Fri Sep 22 2023
New Study: suPAR in major depression: Association with 26 weeks antidepressant response and 10-year depression outcomes
Antidepressants (ADs) are the first-line pharmacological treatment of Major Depressive Disorder, a common chronic-recurring disease causing disability worldwide. However, the effectiveness of AD treatment is modest. Only about 60-70% of cases are estimated to be in remission after time-consuming trial-and-error treatment attempts. Unfortunately, relapse rates are constantly high. At the same time, there is some evidence that severe depressions with melancholia/somatic syndrome are more responsive to AD treatment. More clarification of the mechanisms behind AD treatment response and lack thereof are urgently needed to improve treatment.
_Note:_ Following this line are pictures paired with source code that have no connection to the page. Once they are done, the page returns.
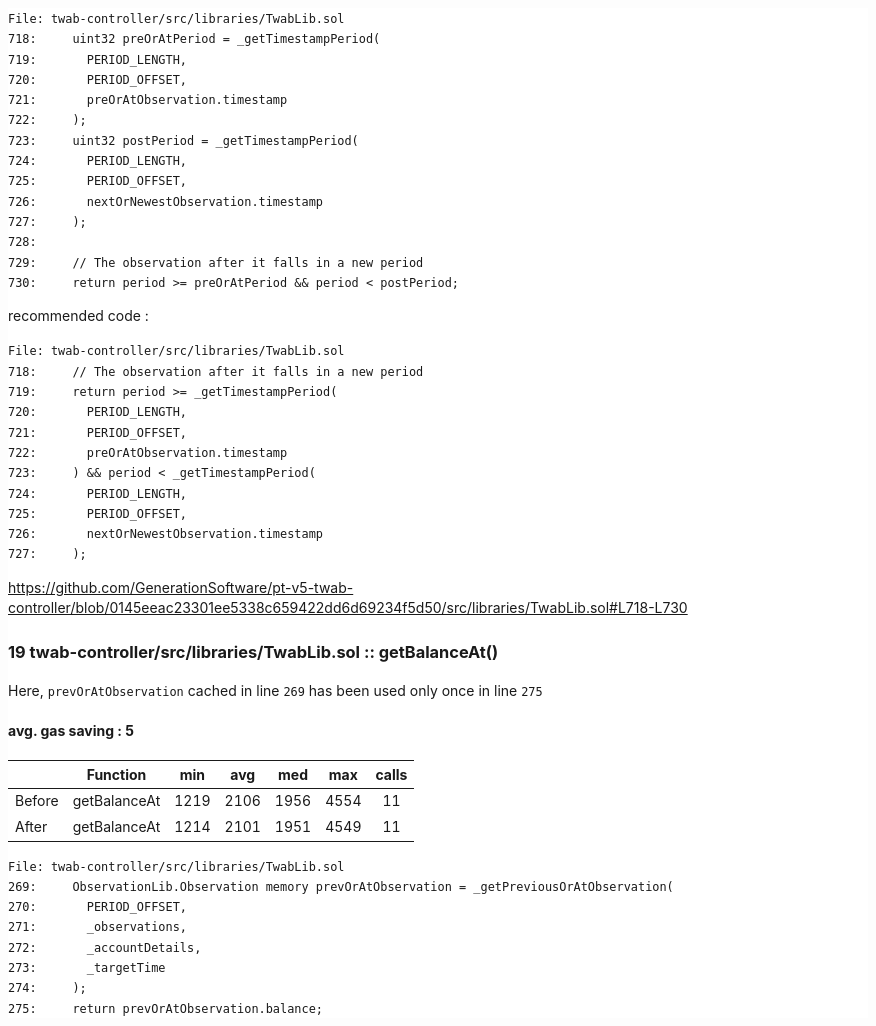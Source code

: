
 ```solidity
File: twab-controller/src/libraries/TwabLib.sol
718:     uint32 preOrAtPeriod = _getTimestampPeriod(
719:       PERIOD_LENGTH,
720:       PERIOD_OFFSET,
721:       preOrAtObservation.timestamp
722:     );
723:     uint32 postPeriod = _getTimestampPeriod(
724:       PERIOD_LENGTH,
725:       PERIOD_OFFSET,
726:       nextOrNewestObservation.timestamp
727:     );
728: 
729:     // The observation after it falls in a new period
730:     return period >= preOrAtPeriod && period < postPeriod;
```

recommended code :

```solidity
File: twab-controller/src/libraries/TwabLib.sol
718:     // The observation after it falls in a new period
719:     return period >= _getTimestampPeriod(
720:       PERIOD_LENGTH,
721:       PERIOD_OFFSET,
722:       preOrAtObservation.timestamp
723:     ) && period < _getTimestampPeriod(
724:       PERIOD_LENGTH,
725:       PERIOD_OFFSET,
726:       nextOrNewestObservation.timestamp
727:     );
```

https://github.com/GenerationSoftware/pt-v5-twab-controller/blob/0145eeac23301ee5338c659422dd6d69234f5d50/src/libraries/TwabLib.sol#L718-L730

### 19 twab-controller/src/libraries/TwabLib.sol :: getBalanceAt()

Here, `prevOrAtObservation` cached in line `269` has been used only once in line `275`

#### avg. gas saving : 5

|        |    Function   | min   | avg    | med    | max    | calls  |
| :----  |    :----:     |:----: |:----:  |:----:  |:----:  |:----:  |
| Before | getBalanceAt  | 1219  | 2106   | 1956   | 4554   |   11   |
| After  | getBalanceAt  | 1214  | 2101   | 1951   | 4549   |   11   |

```solidity
File: twab-controller/src/libraries/TwabLib.sol
269:     ObservationLib.Observation memory prevOrAtObservation = _getPreviousOrAtObservation(
270:       PERIOD_OFFSET,
271:       _observations,
272:       _accountDetails,
273:       _targetTime
274:     );
275:     return prevOrAtObservation.balance;
```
Discussion: When stratifying participants according to AD response, remitters and responders had significantly higher baseline suPAR levels than non-remitters and non-responders, respectively. Additionally, suPAR levels among AD responders decreased significantly more during treatment than among non-responders. To our knowledge, this is the first study demonstrating that AD treatment response is associated with increased serum suPAR levels which are reduced by remission. The absolute suPAR differences at baseline and changes during AD treatment were small (in the 0.2–0.5 ng/ml range), indicating that serum suPAR levels alone cannot predict AD treatment response. However, given the lack of reliable biomarkers for AD treatment response, suPAR’s association with treatment response is of interest.
Conclusion: In a study of MDD, serum suPAR levels were associated with neurovegetative symptoms but not with overall MDD severity. Higher suPAR levels at baseline were associated with subsequent response to AD treatment with escitalopram and nortriptyline. suPAR levels decreased during treatment only among responders and remitters.